Saints: Highly variable; sometimes Andrew due to the cross (crossroads); the Just Judge; Christ carrying a cross

Colours: Black and Red

Kalfou (also Kafou) is a lwa with a fearsome reputation, that is neither wholly deserved nor undeserved. His name means ‘crossroads’, but this is a title; he has another name among initiates. Often called the brother of Legba (an appellation that requires more unpacking than I’m doing here), it is Kalfou who is associated with the crossroads–the point of intersection between the worlds. It is through Kalfou that movement between the worlds, and thus magic, occurs. A great deal of confusion has arisen regarding Kalfou and Legba, and the lines between them are blurred heavily outside of Haiti by those with only a superficial knowledge of the lwa.

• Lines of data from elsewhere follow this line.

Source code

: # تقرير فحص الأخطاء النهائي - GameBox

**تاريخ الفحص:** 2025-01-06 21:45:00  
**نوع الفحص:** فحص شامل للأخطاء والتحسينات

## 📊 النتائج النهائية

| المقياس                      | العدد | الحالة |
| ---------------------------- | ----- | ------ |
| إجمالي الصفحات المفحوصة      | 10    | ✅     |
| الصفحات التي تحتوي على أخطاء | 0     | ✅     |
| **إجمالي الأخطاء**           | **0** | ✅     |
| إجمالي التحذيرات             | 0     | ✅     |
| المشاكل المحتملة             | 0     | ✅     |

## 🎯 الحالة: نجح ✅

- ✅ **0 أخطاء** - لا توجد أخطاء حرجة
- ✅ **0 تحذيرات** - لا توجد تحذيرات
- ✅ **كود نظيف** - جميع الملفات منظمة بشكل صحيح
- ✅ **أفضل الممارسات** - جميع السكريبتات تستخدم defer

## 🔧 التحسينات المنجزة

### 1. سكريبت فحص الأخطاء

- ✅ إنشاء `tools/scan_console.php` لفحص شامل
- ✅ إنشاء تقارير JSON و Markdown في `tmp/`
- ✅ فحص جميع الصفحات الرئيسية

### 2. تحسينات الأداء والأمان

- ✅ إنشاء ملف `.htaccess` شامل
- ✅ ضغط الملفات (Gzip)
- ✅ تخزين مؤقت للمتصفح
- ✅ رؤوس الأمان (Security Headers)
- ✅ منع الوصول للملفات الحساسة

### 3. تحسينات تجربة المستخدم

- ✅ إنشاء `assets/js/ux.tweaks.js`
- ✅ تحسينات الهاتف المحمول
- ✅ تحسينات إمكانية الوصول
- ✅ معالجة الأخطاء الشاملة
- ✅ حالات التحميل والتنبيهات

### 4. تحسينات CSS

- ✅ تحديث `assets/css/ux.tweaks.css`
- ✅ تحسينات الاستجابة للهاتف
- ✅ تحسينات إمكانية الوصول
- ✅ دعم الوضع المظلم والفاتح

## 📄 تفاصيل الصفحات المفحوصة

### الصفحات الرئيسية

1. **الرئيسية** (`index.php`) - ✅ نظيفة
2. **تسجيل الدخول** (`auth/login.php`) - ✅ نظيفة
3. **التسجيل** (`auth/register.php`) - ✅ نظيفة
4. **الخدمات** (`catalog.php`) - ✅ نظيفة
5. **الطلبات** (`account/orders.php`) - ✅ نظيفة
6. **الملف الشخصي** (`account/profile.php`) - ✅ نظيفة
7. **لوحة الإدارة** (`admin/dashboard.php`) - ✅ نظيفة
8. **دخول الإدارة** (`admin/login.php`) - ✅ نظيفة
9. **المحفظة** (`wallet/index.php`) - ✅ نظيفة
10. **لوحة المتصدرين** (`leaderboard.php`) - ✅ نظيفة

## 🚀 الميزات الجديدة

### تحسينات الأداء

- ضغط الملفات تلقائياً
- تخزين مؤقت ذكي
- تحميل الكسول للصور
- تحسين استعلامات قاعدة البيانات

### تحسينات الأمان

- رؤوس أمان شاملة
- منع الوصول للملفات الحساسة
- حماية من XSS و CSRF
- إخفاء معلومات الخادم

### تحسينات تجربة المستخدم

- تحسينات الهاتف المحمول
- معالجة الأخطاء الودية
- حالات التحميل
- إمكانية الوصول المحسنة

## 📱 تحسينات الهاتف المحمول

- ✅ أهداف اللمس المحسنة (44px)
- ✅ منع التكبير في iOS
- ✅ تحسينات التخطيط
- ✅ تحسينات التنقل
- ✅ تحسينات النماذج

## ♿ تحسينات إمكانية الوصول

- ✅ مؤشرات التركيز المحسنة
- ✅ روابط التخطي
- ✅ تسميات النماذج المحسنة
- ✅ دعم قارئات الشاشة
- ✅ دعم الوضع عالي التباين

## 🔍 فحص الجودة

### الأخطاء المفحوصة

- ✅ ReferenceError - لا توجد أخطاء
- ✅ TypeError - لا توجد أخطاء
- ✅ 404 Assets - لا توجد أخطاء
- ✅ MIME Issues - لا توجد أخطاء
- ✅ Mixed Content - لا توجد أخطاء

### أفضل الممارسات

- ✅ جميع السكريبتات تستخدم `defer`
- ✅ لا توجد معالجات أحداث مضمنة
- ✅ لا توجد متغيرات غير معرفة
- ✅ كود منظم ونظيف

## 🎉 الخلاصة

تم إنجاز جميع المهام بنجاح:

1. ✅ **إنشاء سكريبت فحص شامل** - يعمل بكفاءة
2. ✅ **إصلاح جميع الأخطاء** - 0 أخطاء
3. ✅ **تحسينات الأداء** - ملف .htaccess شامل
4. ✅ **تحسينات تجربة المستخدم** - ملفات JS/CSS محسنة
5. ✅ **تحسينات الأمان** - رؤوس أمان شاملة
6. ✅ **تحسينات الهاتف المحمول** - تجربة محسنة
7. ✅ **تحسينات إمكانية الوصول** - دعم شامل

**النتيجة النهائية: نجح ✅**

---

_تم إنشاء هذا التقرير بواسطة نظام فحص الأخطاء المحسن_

Kalfou is said by some to be the Legba of the Petwo nation; this is not at all the case in my own lineage, and they are quite distinct. The sort of stories one hears about people making deals at the crossroads at midnight (ex blues legend Robert Johnson) are properly referencing Kalfou, not Legba. The awful portrayal of Legba in American Horror Story‘s third season might have been a bit more forgivable if it was Kalfou being portrayed. Emphasis on ‘might’.

Kalfou is also associated with the moon, although many today are increasingly giving a lunar connection to La Sirene due to the moon’s influence on the tides; however in Haiti the moon is Kalfou, not due to an inherently lunar nature, but because he is associated with the night. According to some, he rules over the lougawou (shape-changing spirits that hunt at night) and other nocturnal spirits.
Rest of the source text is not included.